From red alert to red faces

A UK business had to fight for two weeks to clear its name after falsely being accused of harbouring malware by McAfee's SiteAdvisor service.

SiteAdvisor issued a red alert against software review site tech-pro.net at the start of July. It wrongly claimed the site contained a dangerous download. SiteAdvisor uses a mixture of automated website tests and user feedback to develop its ratings.

McAfee acknowledged that tech-pro.net was clean last Friday and changed its classification. Third party services, such as Yahoo!, incorporate SiteAdvisor warnings in search results. Since Yahoo! SearchScan doesn't always use the latest SiteAdvisor database, it continued to erroneously warm of false positives on tech-pro.net until Wednesday. A McAfee spokeswoman explained this was due to the "time it takes to sync data" between the two services.

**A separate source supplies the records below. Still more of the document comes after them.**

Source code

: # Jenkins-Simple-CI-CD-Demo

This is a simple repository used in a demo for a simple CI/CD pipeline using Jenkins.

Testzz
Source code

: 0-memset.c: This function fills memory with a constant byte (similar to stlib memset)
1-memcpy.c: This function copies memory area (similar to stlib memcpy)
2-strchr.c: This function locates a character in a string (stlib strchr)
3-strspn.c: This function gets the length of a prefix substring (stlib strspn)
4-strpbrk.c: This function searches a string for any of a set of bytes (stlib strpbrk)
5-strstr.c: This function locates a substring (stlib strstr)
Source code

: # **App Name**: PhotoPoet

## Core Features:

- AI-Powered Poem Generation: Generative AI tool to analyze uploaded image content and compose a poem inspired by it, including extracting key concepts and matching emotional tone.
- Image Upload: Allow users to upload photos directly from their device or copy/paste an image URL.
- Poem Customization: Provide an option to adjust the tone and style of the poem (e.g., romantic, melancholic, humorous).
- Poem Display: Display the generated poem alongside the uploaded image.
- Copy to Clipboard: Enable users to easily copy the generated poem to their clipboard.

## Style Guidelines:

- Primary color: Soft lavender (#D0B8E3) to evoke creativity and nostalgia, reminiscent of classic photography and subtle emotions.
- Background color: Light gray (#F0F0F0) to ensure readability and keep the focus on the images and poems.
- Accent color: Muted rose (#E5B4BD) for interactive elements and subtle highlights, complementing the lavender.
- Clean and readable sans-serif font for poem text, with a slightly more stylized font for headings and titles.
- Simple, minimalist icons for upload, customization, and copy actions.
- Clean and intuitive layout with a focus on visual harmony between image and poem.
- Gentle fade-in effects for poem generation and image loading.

It's still unclear why tech-pro.net was issued with a red alert in the first place. A statement from McAfee gives the impression, firmly denied by tech-pro.net, that the initial malign classification was correct.

When Tech Pro highlighted its concerns about the McAfee SiteAdvisor rating, SiteAdvisor ran further tests and it was found that the sites and downloads affiliated with Tech Pro were no longer presenting an issue.

It can now be confirmed that Tech-Pro.net has been given a green rating from SiteAdvisor, indicating that it is a secure site. This can be viewed at http://www.siteadvisor.com/sites/tech-pro.net

SiteAdvisor retests sites on a regular basis, so its automated testers can tell if a site changed its behaviour for better or worse. Anyone disagreeing with the rating of a particular site is invited to notify McAfee of this at www.siteadvisor.com/feedback.html.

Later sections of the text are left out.